• **Extracted data**
((

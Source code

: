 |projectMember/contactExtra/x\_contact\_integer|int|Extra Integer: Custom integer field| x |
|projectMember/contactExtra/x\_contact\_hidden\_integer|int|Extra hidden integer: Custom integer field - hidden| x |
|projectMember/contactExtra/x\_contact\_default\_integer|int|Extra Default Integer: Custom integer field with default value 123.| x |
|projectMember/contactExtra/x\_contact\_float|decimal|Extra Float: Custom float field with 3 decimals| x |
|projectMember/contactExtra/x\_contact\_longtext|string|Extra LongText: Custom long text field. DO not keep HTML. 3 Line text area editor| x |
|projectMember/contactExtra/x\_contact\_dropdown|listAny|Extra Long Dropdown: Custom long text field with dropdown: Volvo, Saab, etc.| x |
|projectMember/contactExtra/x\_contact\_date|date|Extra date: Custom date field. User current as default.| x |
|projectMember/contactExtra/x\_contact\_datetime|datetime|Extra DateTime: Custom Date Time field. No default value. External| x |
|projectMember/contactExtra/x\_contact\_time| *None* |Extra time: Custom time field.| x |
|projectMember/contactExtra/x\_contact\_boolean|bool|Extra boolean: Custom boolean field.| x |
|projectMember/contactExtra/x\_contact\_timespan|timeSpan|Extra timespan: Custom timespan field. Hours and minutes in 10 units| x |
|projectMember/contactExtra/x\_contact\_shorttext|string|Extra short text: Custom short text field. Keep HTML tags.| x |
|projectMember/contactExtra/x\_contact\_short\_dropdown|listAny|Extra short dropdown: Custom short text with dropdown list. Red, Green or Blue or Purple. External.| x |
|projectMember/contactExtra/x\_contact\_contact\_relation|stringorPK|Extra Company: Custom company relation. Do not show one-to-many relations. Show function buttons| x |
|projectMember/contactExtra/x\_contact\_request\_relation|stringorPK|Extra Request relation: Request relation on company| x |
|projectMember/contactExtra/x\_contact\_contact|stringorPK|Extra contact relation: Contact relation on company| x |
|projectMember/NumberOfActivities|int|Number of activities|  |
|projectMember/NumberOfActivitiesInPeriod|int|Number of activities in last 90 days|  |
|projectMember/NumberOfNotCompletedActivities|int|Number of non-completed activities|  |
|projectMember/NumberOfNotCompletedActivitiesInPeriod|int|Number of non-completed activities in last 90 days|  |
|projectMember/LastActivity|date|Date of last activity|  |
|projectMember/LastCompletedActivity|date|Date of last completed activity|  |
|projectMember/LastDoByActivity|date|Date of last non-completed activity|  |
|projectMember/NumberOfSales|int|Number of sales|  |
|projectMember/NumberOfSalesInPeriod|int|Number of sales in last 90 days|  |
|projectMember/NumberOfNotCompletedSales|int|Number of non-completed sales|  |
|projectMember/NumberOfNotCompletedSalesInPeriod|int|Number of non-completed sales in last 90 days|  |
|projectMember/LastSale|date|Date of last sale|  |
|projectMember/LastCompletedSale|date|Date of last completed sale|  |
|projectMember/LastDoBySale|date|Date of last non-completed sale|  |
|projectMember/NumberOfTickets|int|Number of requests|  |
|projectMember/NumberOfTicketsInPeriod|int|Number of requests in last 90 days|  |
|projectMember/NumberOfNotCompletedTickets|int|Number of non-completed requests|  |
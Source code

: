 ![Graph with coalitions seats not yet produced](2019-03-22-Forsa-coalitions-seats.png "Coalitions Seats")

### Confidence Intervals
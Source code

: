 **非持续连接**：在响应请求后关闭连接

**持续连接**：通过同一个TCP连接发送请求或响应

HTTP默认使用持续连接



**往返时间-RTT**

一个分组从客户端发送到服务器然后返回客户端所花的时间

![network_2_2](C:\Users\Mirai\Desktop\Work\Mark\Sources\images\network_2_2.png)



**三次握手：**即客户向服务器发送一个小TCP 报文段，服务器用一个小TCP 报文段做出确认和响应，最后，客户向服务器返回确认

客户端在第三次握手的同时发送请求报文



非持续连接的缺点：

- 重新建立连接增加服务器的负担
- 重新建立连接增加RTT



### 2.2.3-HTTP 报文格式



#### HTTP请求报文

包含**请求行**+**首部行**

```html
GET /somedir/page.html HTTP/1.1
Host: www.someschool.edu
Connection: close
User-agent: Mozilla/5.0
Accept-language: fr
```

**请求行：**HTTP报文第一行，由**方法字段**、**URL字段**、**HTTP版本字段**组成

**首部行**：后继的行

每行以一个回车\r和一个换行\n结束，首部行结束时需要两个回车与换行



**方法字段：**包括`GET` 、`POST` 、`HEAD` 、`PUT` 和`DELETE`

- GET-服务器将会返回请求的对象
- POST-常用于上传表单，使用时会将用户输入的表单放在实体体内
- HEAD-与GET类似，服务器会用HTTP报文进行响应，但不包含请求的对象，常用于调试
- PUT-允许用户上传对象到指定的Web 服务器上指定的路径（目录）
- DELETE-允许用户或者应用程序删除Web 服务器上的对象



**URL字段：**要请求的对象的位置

))

• **What the task asks**
Once more, write out all the data exactly.

• **Response**
Source code

: |projectMember/contactExtra/x\_contact\_integer|int|Extra Integer: Custom integer field| x |
|projectMember/contactExtra/x\_contact\_hidden\_integer|int|Extra hidden integer: Custom integer field - hidden| x |
|projectMember/contactExtra/x\_contact\_default\_integer|int|Extra Default Integer: Custom integer field with default value 123.| x |
|projectMember/contactExtra/x\_contact\_float|decimal|Extra Float: Custom float field with 3 decimals| x |
|projectMember/contactExtra/x\_contact\_longtext|string|Extra LongText: Custom long text field. DO not keep HTML. 3 Line text area editor| x |
|projectMember/contactExtra/x\_contact\_dropdown|listAny|Extra Long Dropdown: Custom long text field with dropdown: Volvo, Saab, etc.| x |
|projectMember/contactExtra/x\_contact\_date|date|Extra date: Custom date field. User current as default.| x |
|projectMember/contactExtra/x\_contact\_datetime|datetime|Extra DateTime: Custom Date Time field. No default value. External| x |
|projectMember/contactExtra/x\_contact\_time| *None* |Extra time: Custom time field.| x |
|projectMember/contactExtra/x\_contact\_boolean|bool|Extra boolean: Custom boolean field.| x |
|projectMember/contactExtra/x\_contact\_timespan|timeSpan|Extra timespan: Custom timespan field. Hours and minutes in 10 units| x |
|projectMember/contactExtra/x\_contact\_shorttext|string|Extra short text: Custom short text field. Keep HTML tags.| x |
|projectMember/contactExtra/x\_contact\_short\_dropdown|listAny|Extra short dropdown: Custom short text with dropdown list. Red, Green or Blue or Purple. External.| x |
|projectMember/contactExtra/x\_contact\_contact\_relation|stringorPK|Extra Company: Custom company relation. Do not show one-to-many relations. Show function buttons| x |
|projectMember/contactExtra/x\_contact\_request\_relation|stringorPK|Extra Request relation: Request relation on company| x |
|projectMember/contactExtra/x\_contact\_contact|stringorPK|Extra contact relation: Contact relation on company| x |
|projectMember/NumberOfActivities|int|Number of activities|  |
|projectMember/NumberOfActivitiesInPeriod|int|Number of activities in last 90 days|  |
|projectMember/NumberOfNotCompletedActivities|int|Number of non-completed activities|  |
|projectMember/NumberOfNotCompletedActivitiesInPeriod|int|Number of non-completed activities in last 90 days|  |
|projectMember/LastActivity|date|Date of last activity|  |
|projectMember/LastCompletedActivity|date|Date of last completed activity|  |
|projectMember/LastDoByActivity|date|Date of last non-completed activity|  |
|projectMember/NumberOfSales|int|Number of sales|  |
|projectMember/NumberOfSalesInPeriod|int|Number of sales in last 90 days|  |
|projectMember/NumberOfNotCompletedSales|int|Number of non-completed sales|  |
|projectMember/NumberOfNotCompletedSalesInPeriod|int|Number of non-completed sales in last 90 days|  |
|projectMember/LastSale|date|Date of last sale|  |
|projectMember/LastCompletedSale|date|Date of last completed sale|  |
|projectMember/LastDoBySale|date|Date of last non-completed sale|  |
|projectMember/NumberOfTickets|int|Number of requests|  |
|projectMember/NumberOfTicketsInPeriod|int|Number of requests in last 90 days|  |
|projectMember/NumberOfNotCompletedTickets|int|Number of non-completed requests|  |
Source code

: ![Graph with coalitions seats not yet produced](2019-03-22-Forsa-coalitions-seats.png "Coalitions Seats")

### Confidence Intervals
Source code

: **非持续连接**：在响应请求后关闭连接

**持续连接**：通过同一个TCP连接发送请求或响应

HTTP默认使用持续连接



**往返时间-RTT**

一个分组从客户端发送到服务器然后返回客户端所花的时间

![network_2_2](C:\Users\Mirai\Desktop\Work\Mark\Sources\images\network_2_2.png)



**三次握手：**即客户向服务器发送一个小TCP 报文段，服务器用一个小TCP 报文段做出确认和响应，最后，客户向服务器返回确认

客户端在第三次握手的同时发送请求报文



非持续连接的缺点：

- 重新建立连接增加服务器的负担
- 重新建立连接增加RTT



### 2.2.3-HTTP 报文格式



#### HTTP请求报文

包含**请求行**+**首部行**

```html
GET /somedir/page.html HTTP/1.1
Host: www.someschool.edu
Connection: close
User-agent: Mozilla/5.0
Accept-language: fr
```

**请求行：**HTTP报文第一行，由**方法字段**、**URL字段**、**HTTP版本字段**组成

**首部行**：后继的行

每行以一个回车\r和一个换行\n结束，首部行结束时需要两个回车与换行



**方法字段：**包括`GET` 、`POST` 、`HEAD` 、`PUT` 和`DELETE`

- GET-服务器将会返回请求的对象
- POST-常用于上传表单，使用时会将用户输入的表单放在实体体内
- HEAD-与GET类似，服务器会用HTTP报文进行响应，但不包含请求的对象，常用于调试
- PUT-允许用户上传对象到指定的Web 服务器上指定的路径（目录）
- DELETE-允许用户或者应用程序删除Web 服务器上的对象



**URL字段：**要请求的对象的位置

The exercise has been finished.